Grand Canyon of the Yellowstone
The Yellowstone River has carved away the Grand Canyon of the Yellowstone for millions of years, inch by inch, millimeter by millimeter, one speck of dirt at a time, and has reached an estimated 1,200 ft at its deepest.
The Grand Canyon of the Yellowstone features the aforementioned waterfalls, spectacular views, and accessible trails. Much more can be said about the canyon, but the pictures will have to do it justice and I encourage you to see for yourself.
Note: Remember to bring bear spray and travel safely. See the link at the bottom of the page for more information.
Grand Prismatic Spring
In the southwest corner of the park lay the Grand Prismatic Spring. This is one of the most recognizable features of Yellowstone National Park – a highlight among highlights.
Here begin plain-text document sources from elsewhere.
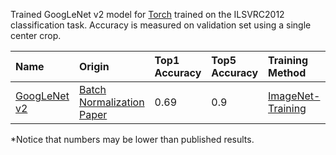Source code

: Trained GoogLeNet v2 model for [Torch](www.torch.ch) trained on the ILSVRC2012 classification task.
Accuracy is measured on validation set using a single center crop.



|Name             | Origin                          |Top1 Accuracy |Top5 Accuracy |Training Method|Additional Info
|:----------------|:--------------------------------|:-------------|:-------------|:--------------|:---------------
|[GoogLeNet v2](Models/GoogLeNet_v2/GoogLeNet_v2.tar.gz)     |[Batch Normalization Paper](http://arxiv.org/abs/1502.03167)  | 0.69          |0.9 |       [ImageNet-Training](https://raw.githubusercontent.com/eladhoffer/ImageNet-Training/master/Models/GoogLeNet_BN_Original.lua)|[Info](Models/GoogLeNet_v2/Info.md)

\*Notice that numbers may be lower than published results.
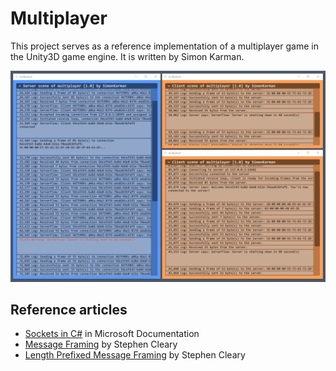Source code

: # Multiplayer

This project serves as a reference implementation of a multiplayer game in the Unity3D game engine. It is written by Simon Karman.

![Multiplayer Example Connections](docs/multiplayer-connections.png)

## Reference articles

- [Sockets in C#](https://docs.microsoft.com/en-us/dotnet/framework/network-programming/sockets) in Microsoft Documentation
- [Message Framing](https://blog.stephencleary.com/2009/04/message-framing.html) by Stephen Cleary
- [Length Prefixed Message Framing](https://blog.stephencleary.com/2009/04/sample-code-length-prefix-message.html) by Stephen Cleary
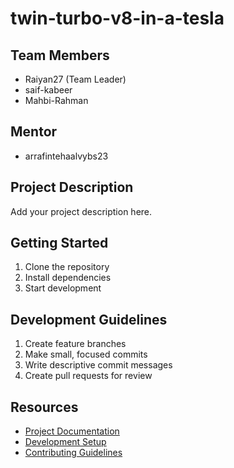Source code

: # twin-turbo-v8-in-a-tesla

## Team Members
- Raiyan27 (Team Leader)
- saif-kabeer
- Mahbi-Rahman

## Mentor
- arrafintehaalvybs23

## Project Description
Add your project description here.

## Getting Started
1. Clone the repository
2. Install dependencies
3. Start development

## Development Guidelines
1. Create feature branches
2. Make small, focused commits
3. Write descriptive commit messages
4. Create pull requests for review

## Resources
- [Project Documentation](docs/)
- [Development Setup](docs/setup.md)
- [Contributing Guidelines](CONTRIBUTING.md)
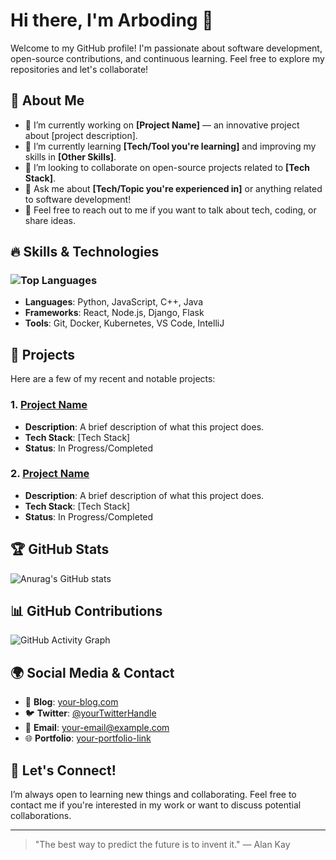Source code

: # Hi there, I'm Arboding 👋

Welcome to my GitHub profile! I'm passionate about software development, open-source contributions, and continuous learning. Feel free to explore my repositories and let's collaborate!

## 🚀 About Me
- 🔭 I’m currently working on **[Project Name]** — an innovative project about [project description].
- 🌱 I’m currently learning **[Tech/Tool you're learning]** and improving my skills in **[Other Skills]**.
- 👯 I’m looking to collaborate on open-source projects related to **[Tech Stack]**.
- 🤔 Ask me about **[Tech/Topic you're experienced in]** or anything related to software development!
- 💬 Feel free to reach out to me if you want to talk about tech, coding, or share ideas.

## 🔥 Skills & Technologies
### ![Top Languages](https://github-readme-stats.vercel.app/api/top-langs/?username=Arboding&layout=compact&langs_count=6)
- **Languages**: Python, JavaScript, C++, Java
- **Frameworks**: React, Node.js, Django, Flask
- **Tools**: Git, Docker, Kubernetes, VS Code, IntelliJ

## 💼 Projects
Here are a few of my recent and notable projects:

### 1. [Project Name](https://github.com/Arboding/Project-Link)
   - **Description**: A brief description of what this project does.
   - **Tech Stack**: [Tech Stack]
   - **Status**: In Progress/Completed

### 2. [Project Name](https://github.com/Arboding/Project-Link)
   - **Description**: A brief description of what this project does.
   - **Tech Stack**: [Tech Stack]
   - **Status**: In Progress/Completed

## 🏆 GitHub Stats
![Anurag's GitHub stats](https://github-readme-stats.vercel.app/api?username=Arboding&show_icons=true&theme=radical)

## 📊 GitHub Contributions
![GitHub Activity Graph](https://activity-graph.herokuapp.com/graph?username=Arboding&theme=github)

## 🌍 Social Media & Contact
- 📝 **Blog**: [your-blog.com](https://your-blog.com)
- 🐦 **Twitter**: [@yourTwitterHandle](https://twitter.com/yourTwitterHandle)
- 📧 **Email**: [your-email@example.com](mailto:your-email@example.com)
- 🌐 **Portfolio**: [your-portfolio-link](http://your-portfolio-link.com)

## 🚀 Let's Connect!
I’m always open to learning new things and collaborating. Feel free to contact me if you're interested in my work or want to discuss potential collaborations.

--- 

> "The best way to predict the future is to invent it." — Alan Kay

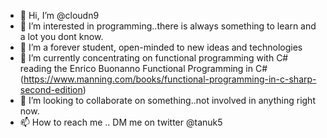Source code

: - 👋 Hi, I’m @cloudn9
- 👀 I’m interested in programming..there is always something to learn and a lot you dont know.
- 🌱 I’m a forever student, open-minded to new ideas and technologies
- 🌱 I’m currently concentrating on functional programming with C# reading the Enrico Buonanno Functional Programming in C# (https://www.manning.com/books/functional-programming-in-c-sharp-second-edition)
- 💞️ I’m looking to collaborate on something..not involved in anything right now.
- 📫 How to reach me .. DM me on twitter @tanuk5

<!---
cloudn9/cloudn9 is a ✨ special ✨ repository because its `README.md` (this file) appears on your GitHub profile.
You can click the Preview link to take a look at your changes.
--->
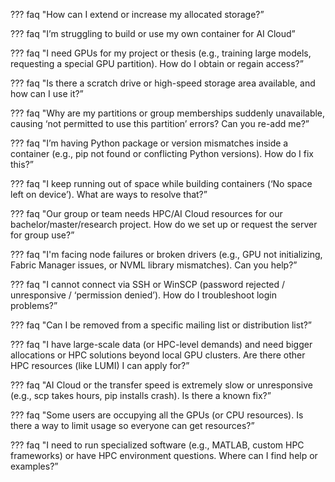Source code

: ??? faq "How can I extend or increase my allocated storage?”


??? faq "I’m struggling to build or use my own container for AI Cloud”
    

??? faq "I need GPUs for my project or thesis (e.g., training large models, requesting a special GPU partition). How do I obtain or regain access?”
    

??? faq "Is there a scratch drive or high-speed storage area available, and how can I use it?”
    

??? faq "Why are my partitions or group memberships suddenly unavailable, causing ‘not permitted to use this partition’ errors? Can you re-add me?”
    

??? faq "I’m having Python package or version mismatches inside a container (e.g., pip not found or conflicting Python versions). How do I fix this?”
    

??? faq "I keep running out of space while building containers (‘No space left on device’). What are ways to resolve that?”
    

??? faq "Our group or team needs HPC/AI Cloud resources for our bachelor/master/research project. How do we set up or request the server for group use?”
    

??? faq "I'm facing node failures or broken drivers (e.g., GPU not initializing, Fabric Manager issues, or NVML library mismatches). Can you help?”
    

??? faq "I cannot connect via SSH or WinSCP (password rejected / unresponsive / ‘permission denied’). How do I troubleshoot login problems?”
    

??? faq "Can I be removed from a specific mailing list or distribution list?”
    

??? faq "I have large-scale data (or HPC-level demands) and need bigger allocations or HPC solutions beyond local GPU clusters. Are there other HPC resources (like LUMI) I can apply for?”
    

??? faq "AI Cloud or the transfer speed is extremely slow or unresponsive (e.g., scp takes hours, pip installs crash). Is there a known fix?”
    

??? faq "Some users are occupying all the GPUs (or CPU resources). Is there a way to limit usage so everyone can get resources?”
    

??? faq "I need to run specialized software (e.g., MATLAB, custom HPC frameworks) or have HPC environment questions. Where can I find help or examples?”    
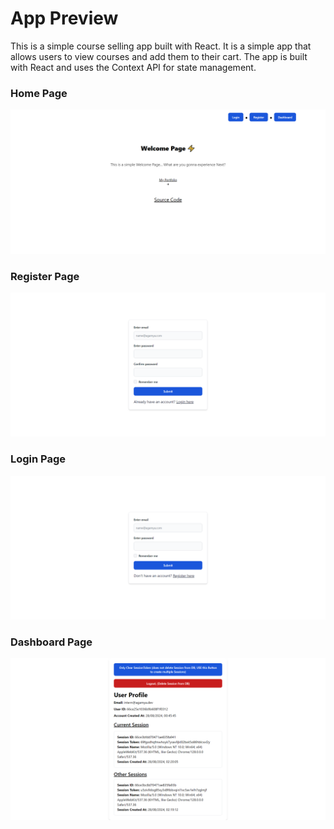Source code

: # App Preview

This is a simple course selling app built with React. It is a simple app that allows users to view courses and add them to their cart. The app is built with React and uses the Context API for state management.

### Home Page
![App Preview](/preview/home-page.png)

### Register Page
![App Preview](/preview/register-page.png)

### Login Page
![App Preview](/preview/login-page.png)

### Dashboard Page
![App Preview](/preview/dashboard-page.png)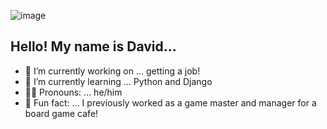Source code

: ![image](https://i.imgur.com/zobZxld.jpg)

## Hello! My name is David...

- 🔭 I’m currently working on ... getting a job!
- 🌱 I’m currently learning ... Python and Django
- 🙋‍♂️ Pronouns: ... he/him
- 🎲 Fun fact: ... I previously worked as a game master and manager for a board game cafe! 

<!-- ![](https://komarev.com/ghpvc/?username=davidvdev&color=AE6262) -->

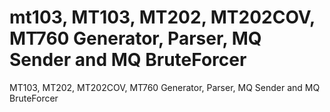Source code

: # mt103, MT103, MT202, MT202COV, MT760 Generator, Parser, MQ Sender and MQ BruteForcer
MT103, MT202, MT202COV, MT760 Generator, Parser, MQ Sender and MQ BruteForcer
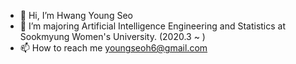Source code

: - 👋 Hi, I’m Hwang Young Seo 
- 👀 I’m majoring Artificial Intelligence Engineering and Statistics at Sookmyung Women's University. (2020.3 ~ )
- 📫 How to reach me youngseoh6@gmail.com
<!---
youngseoh/youngseoh is a ✨ special ✨ repository because its `README.md` (this file) appears on your GitHub profile.
You can click the Preview link to take a look at your changes.
--->
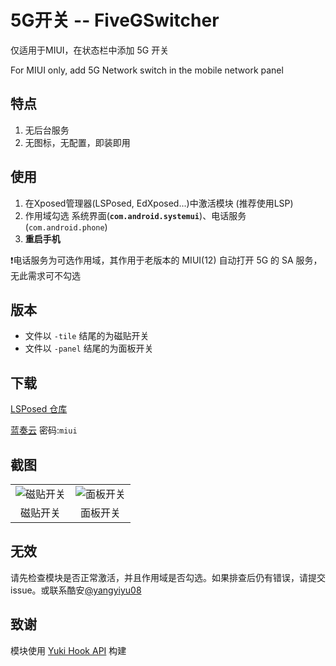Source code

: # 5G开关 -- FiveGSwitcher

仅适用于MIUI，在状态栏中添加 5G 开关

For MIUI only, add 5G Network switch in the mobile network panel

## 特点

1. 无后台服务
2. 无图标，无配置，即装即用

## 使用

1. 在Xposed管理器(LSPosed, EdXposed...)中激活模块 (推荐使用LSP)
2. 作用域勾选 系统界面(**`com.android.systemui`**)、电话服务(`com.android.phone`)
3. **重启手机**

❗电话服务为可选作用域，其作用于老版本的 MIUI(12) 自动打开 5G 的 SA 服务，无此需求可不勾选

## 版本

- 文件以 `-tile` 结尾的为磁贴开关
- 文件以 `-panel` 结尾的为面板开关

## 下载

[LSPosed 仓库](https://github.com/Xposed-Modules-Repo/com.qingyu.mi5g/releases)

[蓝奏云](https://qyma.lanzout.com/b051np9gf) 密码:`miui`

## 截图

<table>
  <tr>
    <td>
      <img src="https://user-images.githubusercontent.com/42611305/236685136-788c230f-e21c-4083-aeb3-78d21616b481.png" alt="磁贴开关" />
    </td>
    <td>
      <img src="https://user-images.githubusercontent.com/42611305/236685166-9934747c-c98a-43a2-9301-2e82b0c82607.png" alt="面板开关" />
    </td>
  </tr>
  <tr>
    <td align="center">
      磁贴开关
    </td>
    <td align="center">
      面板开关
    </td>
  </tr>
</table>

## 无效

请先检查模块是否正常激活，并且作用域是否勾选。如果排查后仍有错误，请提交issue。或联系酷安[@yangyiyu08](http://www.coolapk.com/u/1188320)

## 致谢

模块使用 [Yuki Hook API](https://github.com/fankes/YukiHookAPI) 构建
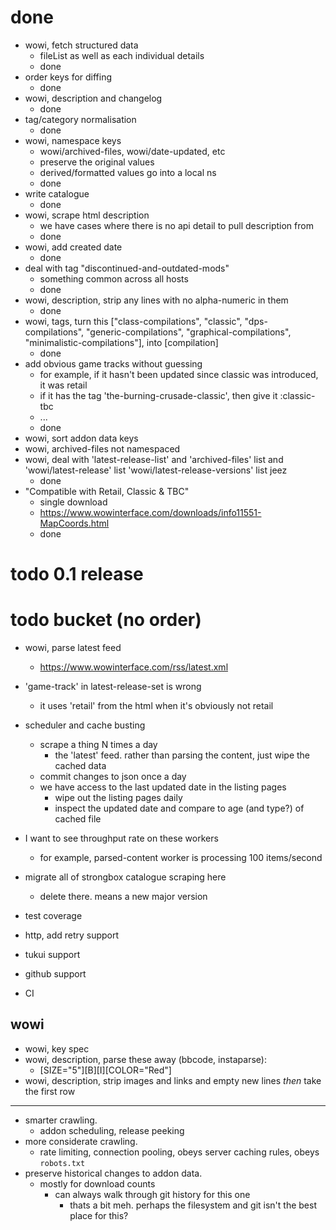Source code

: # done

* wowi, fetch structured data
    - fileList as well as each individual details
    - done
* order keys for diffing
    - done
* wowi, description and changelog
    - done
* tag/category normalisation
    - done
* wowi, namespace keys
    - wowi/archived-files, wowi/date-updated, etc
    - preserve the original values
    - derived/formatted values go into a local ns 
    - done
* write catalogue
    - done
* wowi, scrape html description
    - we have cases where there is no api detail to pull description from
    - done
* wowi, add created date
    - done
* deal with tag "discontinued-and-outdated-mods"
    - something common across all hosts
    - done
* wowi, description, strip any lines with no alpha-numeric in them
    - done
* wowi, tags, turn this 
        ["class-compilations", "classic", "dps-compilations",
        "generic-compilations", "graphical-compilations",
        "minimalistic-compilations"],
   into 
        [compilation]
    - done
* add obvious game tracks without guessing
    - for example, if it hasn't been updated since classic was introduced, it was retail
    - if it has the tag 'the-burning-crusade-classic', then give it :classic-tbc
    - ...
    - done
* wowi, sort addon data keys
* wowi, archived-files not namespaced
* wowi, deal with 
    'latest-release-list' and 
    'archived-files' list and 
    'wowi/latest-release' list
    'wowi/latest-release-versions' list
    jeez
    - done
* "Compatible with Retail, Classic & TBC"
    - single download
    - https://www.wowinterface.com/downloads/info11551-MapCoords.html
    - done

# todo 0.1 release

# todo bucket (no order)

* wowi, parse latest feed
    - https://www.wowinterface.com/rss/latest.xml
* 'game-track' in latest-release-set is wrong
    - it uses 'retail' from the html when it's obviously not retail
* scheduler and cache busting
    - scrape a thing N times a day
        - the 'latest' feed. rather than parsing the content, just wipe the cached data
    - commit changes to json once a day
    - we have access to the last updated date in the listing pages
        - wipe out the listing pages daily
        - inspect the updated date and compare to age (and type?) of cached file
* I want to see throughput rate on these workers
    - for example, parsed-content worker is processing 100 items/second

* migrate all of strongbox catalogue scraping here
    - delete there. means a new major version
* test coverage
* http, add retry support
* tukui support
* github support
* CI

## wowi

* wowi, key spec
* wowi, description, parse these away (bbcode, instaparse):
    - [SIZE=\"5\"][B][I][COLOR=\"Red\"]
* wowi, description, strip images and links and empty new lines *then* take the first row

---

* smarter crawling.
    - addon scheduling, release peeking
* more considerate crawling.
    - rate limiting, connection pooling, obeys server caching rules, obeys `robots.txt`
* preserve historical changes to addon data.
    - mostly for download counts
        - can always walk through git history for this one
            - thats a bit meh. perhaps the filesystem and git isn't the best place for this?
Aptly named for its size and veritable palette of colors, the spring itself is 370 feet in diameter and 160 feet deep, displays a rainbow-like palette of red, orange, yellow, green, and blue, and disperses roughly 560 gallons of boiling hot water per minute into the nearby Fairy Creek.
Grand Prismatic Spring is the largest hot spring in the United States, second to none – and third worldwide.
Last but certainly not least is the most renowned geyser the world round, and this is one you don’t want to miss.
Old Faithful erupts regularly – it isn’t the largest geyser in Yellowstone but it is the one you will be most likely to see because of this.
Assorted Flora and Fauna
In addition to the unique geographical features, Yellowstone National Park is home to diverse flora and fauna. Below is a short slideshow.
Yellowstone National Park is a unique, world renowned destination, with diverse flora, fauna, and geothermal and geographical features. Everyone should see it at least once in their lifetime – and if you are within a day’s drive, take a long weekend and you won’t be disappointed.